I have deleted now the snapshot for Nextcloud-Data zvol and now I have again ~900GB more available. So why exactly do TrueNAS this? The snapshot was only 500MB big.

Did you delete only one snapshot or multiple snapshots? It shows that you had two snapshots for Nextcoud-Data. Did you delete them both?

Yes, both

This can explain the “ZFS math” when it comes to snapshots.

Consider the “boxes” as “storage blocks” that consume space. Consider the “colored tags” as “pointers” that represent the blocks.

At the very end, you will notice this part:

What if you were to rip off the red, blue, and green sticker sets? How much room would free up?

Let’s do the math.

Ripping off the red sticker set would supposedly free up two boxes.

Ripping off the blue sticker set would supposedly free up one box.

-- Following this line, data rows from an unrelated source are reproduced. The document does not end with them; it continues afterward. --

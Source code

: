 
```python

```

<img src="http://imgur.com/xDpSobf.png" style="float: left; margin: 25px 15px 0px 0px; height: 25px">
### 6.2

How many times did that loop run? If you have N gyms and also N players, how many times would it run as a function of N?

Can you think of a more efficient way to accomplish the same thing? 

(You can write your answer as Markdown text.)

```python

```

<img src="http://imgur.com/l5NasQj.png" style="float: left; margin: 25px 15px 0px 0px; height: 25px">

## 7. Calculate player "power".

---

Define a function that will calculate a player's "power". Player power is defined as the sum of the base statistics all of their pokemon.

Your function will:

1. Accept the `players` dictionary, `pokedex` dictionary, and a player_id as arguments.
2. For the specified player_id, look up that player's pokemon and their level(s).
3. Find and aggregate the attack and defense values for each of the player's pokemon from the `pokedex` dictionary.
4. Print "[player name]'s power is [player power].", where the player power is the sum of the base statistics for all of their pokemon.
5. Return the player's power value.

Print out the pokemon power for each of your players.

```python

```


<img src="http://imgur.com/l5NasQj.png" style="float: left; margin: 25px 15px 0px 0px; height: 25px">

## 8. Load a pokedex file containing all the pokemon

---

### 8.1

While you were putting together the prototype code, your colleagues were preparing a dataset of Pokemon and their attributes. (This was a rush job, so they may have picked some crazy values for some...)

Ripping off the green sticker set would supposedly free up one box.

2 + 1 + 1 = 4

Therefor, ripping off the red, blue, and green sticker sets will obviously free up four boxes.

Let’s try it now!

What’s this?! IT FREED UP TWELVE BOXES?


The supposed “used space” of each snapshot is small, because multiple snapshots overlap with the same blocks. That’s why one of your snapshots will say it consumes “300 MiB”, and another will say “500 MiB”. If you remove one or the other, then yes, you will free up only 300 MiB or 500 MiB, because only those snapshot’s unique blocks will be freed from the pool.

If two or more snapshots are referencing the same “deleted” blocks, of which they greatly overlap, then you will “surprisingly” free up a lot of space on the pool by deleting all those snapshots together.

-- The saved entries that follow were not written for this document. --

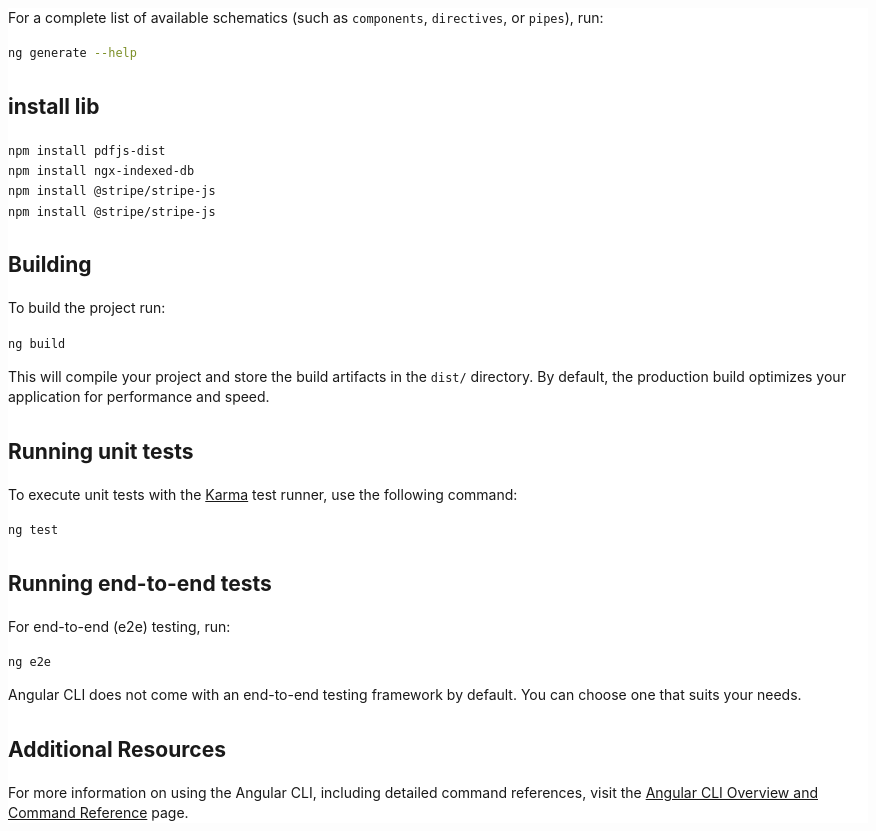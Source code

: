 For a complete list of available schematics (such as `components`, `directives`, or `pipes`), run:

```bash
ng generate --help
```
## install lib

```bash
npm install pdfjs-dist
npm install ngx-indexed-db
npm install @stripe/stripe-js
npm install @stripe/stripe-js
```
## Building

To build the project run:


```bash
ng build
```

This will compile your project and store the build artifacts in the `dist/` directory. By default, the production build optimizes your application for performance and speed.

## Running unit tests

To execute unit tests with the [Karma](https://karma-runner.github.io) test runner, use the following command:

```bash
ng test
```

## Running end-to-end tests

For end-to-end (e2e) testing, run:

```bash
ng e2e
```

Angular CLI does not come with an end-to-end testing framework by default. You can choose one that suits your needs.

## Additional Resources

For more information on using the Angular CLI, including detailed command references, visit the [Angular CLI Overview and Command Reference](https://angular.dev/tools/cli) page.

Edit: I already wrote this post but I guess you already posted the explaination for it, right? I will read. @winnielinnie Hopefully it is really for Dummies like me

I checked my old Truenas installation. There I used a sparse zvol. But I want to understand why there is not so much space consumption after I created a snapshot for a sparse zvol. I guess because the sparse zvol is only that big which is atm needed. And when its no sparse zvol, then there is a big block with 1000 GiB. Right? But why do Truenas then add another 1000 GiB?

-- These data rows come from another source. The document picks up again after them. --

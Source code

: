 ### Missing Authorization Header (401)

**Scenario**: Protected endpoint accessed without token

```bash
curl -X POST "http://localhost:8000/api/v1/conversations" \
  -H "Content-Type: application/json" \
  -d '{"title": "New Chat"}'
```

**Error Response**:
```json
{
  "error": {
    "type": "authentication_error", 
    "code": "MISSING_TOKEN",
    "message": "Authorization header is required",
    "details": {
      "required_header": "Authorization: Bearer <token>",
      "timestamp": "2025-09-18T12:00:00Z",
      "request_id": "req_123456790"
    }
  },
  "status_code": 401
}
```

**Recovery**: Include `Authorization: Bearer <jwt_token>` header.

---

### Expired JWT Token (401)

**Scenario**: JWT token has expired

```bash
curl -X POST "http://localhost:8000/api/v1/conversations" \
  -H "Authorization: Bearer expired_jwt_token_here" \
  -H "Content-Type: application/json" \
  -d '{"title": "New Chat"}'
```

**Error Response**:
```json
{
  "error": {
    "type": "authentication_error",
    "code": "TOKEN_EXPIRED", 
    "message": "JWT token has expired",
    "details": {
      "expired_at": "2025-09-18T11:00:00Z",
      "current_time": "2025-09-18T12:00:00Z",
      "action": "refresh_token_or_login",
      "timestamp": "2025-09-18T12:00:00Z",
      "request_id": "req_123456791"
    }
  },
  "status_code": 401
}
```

I thought that TrueNAS would use the existing volume as a reference and only document the changes in a snapshot. But why does it seem like TrueNAS is storing the 1000 GB of data somewhere else and using that as a reference?

I’m sorry if I’m asking such silly questions. I’m just finding it very difficult to understand right now. I’m sorry.

Now I’ve switched the zvol to Sparse, but the Volume Size is still showing as 2 TiB. I’d like to get rid of that. Resizing isn’t an option. So I tried moving the zvol to a new one. However, that didn’t work due to encryption. I kept getting the error:

“cannot receive new filesystem stream: zfs receive -F cannot be used to destroy an encrypted filesystem or overwrite an unencrypted one with an encrypted one”

This happened every time I tried copying the data or snapshot to a new zvol with a 1 TiB volume.

As a workaround, I’ve temporarily moved the data to another pool. From there, I’m now copying it to the Nextcloud dataset in the zvol nextcloud-data2. But I suspect that it will also copy the zvol details along with it, meaning I’ll end up with the same zvol with a 2 TiB volume again…

Does anyone have a solution? I’d really prefer not to completely set up the Nextcloud VM again. It was also a bad decision on my part to set the volume size to 2 TiB—I didn’t think it through. 1 TiB would be more than enough for the next few years, at least until 8 TB SSDs become affordable. Ugh…

Edit: Oh, well maybe my idea was good. So far there is no information about a volume size of 2 TiB on the zvol I copied from the Backup pool to the new Nextcloud-Data2 zvol. I really hope I have not destroyed any data…